Thomas Hart Benton and the Contradictions of Populism

By Joseph CampanaAugust 19, 2012

Thomas Hart Benton: A Life by Justin Wolff

WHAT RELATIONSHIP TO the impossibly capacious idea of America could any one artist, or any one locale, have? Part, miniature, fragment, fractal?


Walt Whitman audaciously asserted that "the United States themselves are essentially the greatest poem," and his poetry swings between macrocosmic nation and microscopic enumeration of particularities: people, bodies, places, and regions. And so some artists appear to walk the tightrope called America with ease. Whitman was certain he could "contain multitudes."


Not so for the father of American Regionalist art. Justin Wolff’s insightful Thomas Hart Benton: A Life paints a portrait of Benton as a man riven by the contradictions that made regionalism rise and fall, as a rage for the purported authenticities of place was quickened, sated, and then surfeited in the middle decades of twentieth century America.


Early on Wolff describes Benton's contradictory drives:



Over the years [Benton] opposed abstract art, curators, homosexuals, intellectuals, Harvard, New York City, Kansas City, women, and old friends like Stieglitz and Mumford, to name a few. An atavistic drive compelled him to measure each person he met, each painting or idea he made or encountered, against a dogged ethos distilled from egomania, pragmatism, and populism. Despite his modest midwestern fashion — his denim, gingham, and flannel — and his 'realism,' Benton was not simple.
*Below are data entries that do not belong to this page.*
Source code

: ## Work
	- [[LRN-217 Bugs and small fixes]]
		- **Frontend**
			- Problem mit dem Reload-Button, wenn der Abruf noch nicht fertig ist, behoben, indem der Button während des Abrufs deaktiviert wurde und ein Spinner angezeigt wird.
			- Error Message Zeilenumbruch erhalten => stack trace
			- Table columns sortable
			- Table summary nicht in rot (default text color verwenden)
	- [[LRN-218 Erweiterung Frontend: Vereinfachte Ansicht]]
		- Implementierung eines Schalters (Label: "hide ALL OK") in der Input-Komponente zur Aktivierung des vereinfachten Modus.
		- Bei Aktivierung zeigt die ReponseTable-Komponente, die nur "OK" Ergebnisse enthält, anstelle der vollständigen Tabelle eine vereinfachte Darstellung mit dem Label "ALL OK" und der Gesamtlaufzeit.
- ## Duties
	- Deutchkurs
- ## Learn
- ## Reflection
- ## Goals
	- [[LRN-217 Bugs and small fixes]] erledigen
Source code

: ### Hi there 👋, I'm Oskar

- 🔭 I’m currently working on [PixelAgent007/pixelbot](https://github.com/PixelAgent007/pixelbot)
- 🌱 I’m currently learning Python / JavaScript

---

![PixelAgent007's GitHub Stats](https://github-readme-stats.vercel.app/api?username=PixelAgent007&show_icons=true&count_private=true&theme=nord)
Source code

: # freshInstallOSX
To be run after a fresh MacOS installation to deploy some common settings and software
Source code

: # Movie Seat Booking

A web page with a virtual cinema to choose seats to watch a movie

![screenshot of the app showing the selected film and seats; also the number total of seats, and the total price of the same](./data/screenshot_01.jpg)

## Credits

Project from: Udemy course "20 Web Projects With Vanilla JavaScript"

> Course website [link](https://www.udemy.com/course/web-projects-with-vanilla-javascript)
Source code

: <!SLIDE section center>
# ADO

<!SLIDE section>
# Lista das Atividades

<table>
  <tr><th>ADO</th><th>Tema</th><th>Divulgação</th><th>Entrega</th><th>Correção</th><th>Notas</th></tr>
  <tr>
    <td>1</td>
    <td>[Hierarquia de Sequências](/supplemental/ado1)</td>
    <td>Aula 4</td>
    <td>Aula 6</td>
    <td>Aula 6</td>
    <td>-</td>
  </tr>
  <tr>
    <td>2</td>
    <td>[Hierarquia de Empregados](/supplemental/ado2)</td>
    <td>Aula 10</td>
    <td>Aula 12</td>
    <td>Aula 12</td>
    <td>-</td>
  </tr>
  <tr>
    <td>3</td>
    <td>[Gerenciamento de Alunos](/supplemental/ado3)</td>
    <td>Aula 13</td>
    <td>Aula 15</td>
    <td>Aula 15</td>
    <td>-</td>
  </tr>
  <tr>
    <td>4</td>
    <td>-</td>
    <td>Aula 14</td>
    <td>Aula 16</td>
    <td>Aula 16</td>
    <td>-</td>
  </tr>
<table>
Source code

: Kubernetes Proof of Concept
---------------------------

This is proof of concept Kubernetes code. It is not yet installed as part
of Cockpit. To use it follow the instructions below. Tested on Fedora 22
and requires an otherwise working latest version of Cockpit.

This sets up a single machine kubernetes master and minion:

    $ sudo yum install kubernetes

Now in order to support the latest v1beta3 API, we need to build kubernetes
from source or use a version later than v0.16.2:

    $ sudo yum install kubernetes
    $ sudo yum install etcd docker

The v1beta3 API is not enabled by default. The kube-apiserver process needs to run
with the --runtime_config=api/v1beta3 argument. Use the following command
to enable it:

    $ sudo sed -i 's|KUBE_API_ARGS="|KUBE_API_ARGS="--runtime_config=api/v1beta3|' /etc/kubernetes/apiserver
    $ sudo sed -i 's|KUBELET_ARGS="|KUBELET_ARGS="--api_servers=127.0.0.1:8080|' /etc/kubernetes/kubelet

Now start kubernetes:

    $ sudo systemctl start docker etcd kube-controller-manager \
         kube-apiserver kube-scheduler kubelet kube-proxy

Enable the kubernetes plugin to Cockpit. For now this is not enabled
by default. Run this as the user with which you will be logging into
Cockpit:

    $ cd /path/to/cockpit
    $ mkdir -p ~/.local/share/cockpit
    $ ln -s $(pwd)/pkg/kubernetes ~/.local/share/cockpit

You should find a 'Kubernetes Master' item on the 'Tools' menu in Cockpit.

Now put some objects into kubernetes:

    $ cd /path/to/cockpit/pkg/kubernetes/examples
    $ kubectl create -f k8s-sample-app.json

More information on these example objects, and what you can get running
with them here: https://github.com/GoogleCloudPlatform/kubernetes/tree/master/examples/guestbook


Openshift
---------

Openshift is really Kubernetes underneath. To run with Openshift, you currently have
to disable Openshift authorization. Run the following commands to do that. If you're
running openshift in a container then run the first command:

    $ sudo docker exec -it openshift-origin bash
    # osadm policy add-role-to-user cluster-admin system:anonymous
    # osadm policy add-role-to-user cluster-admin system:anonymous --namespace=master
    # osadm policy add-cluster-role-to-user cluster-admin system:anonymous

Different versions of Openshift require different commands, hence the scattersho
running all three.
Nor were his canvases and murals as simple as they might seem, and their combative contradictions no doubt help explain why Benton had such a knack for getting under the skin of viewers of nearly every type and persuasion. Tellingly, Benton's artistic crucible was as much Manhattan and Martha's Vineyard as it was his birthplace, Neosho, Missouri. Wolff structures his narrative of Benton's life as before, during, and after the New York years.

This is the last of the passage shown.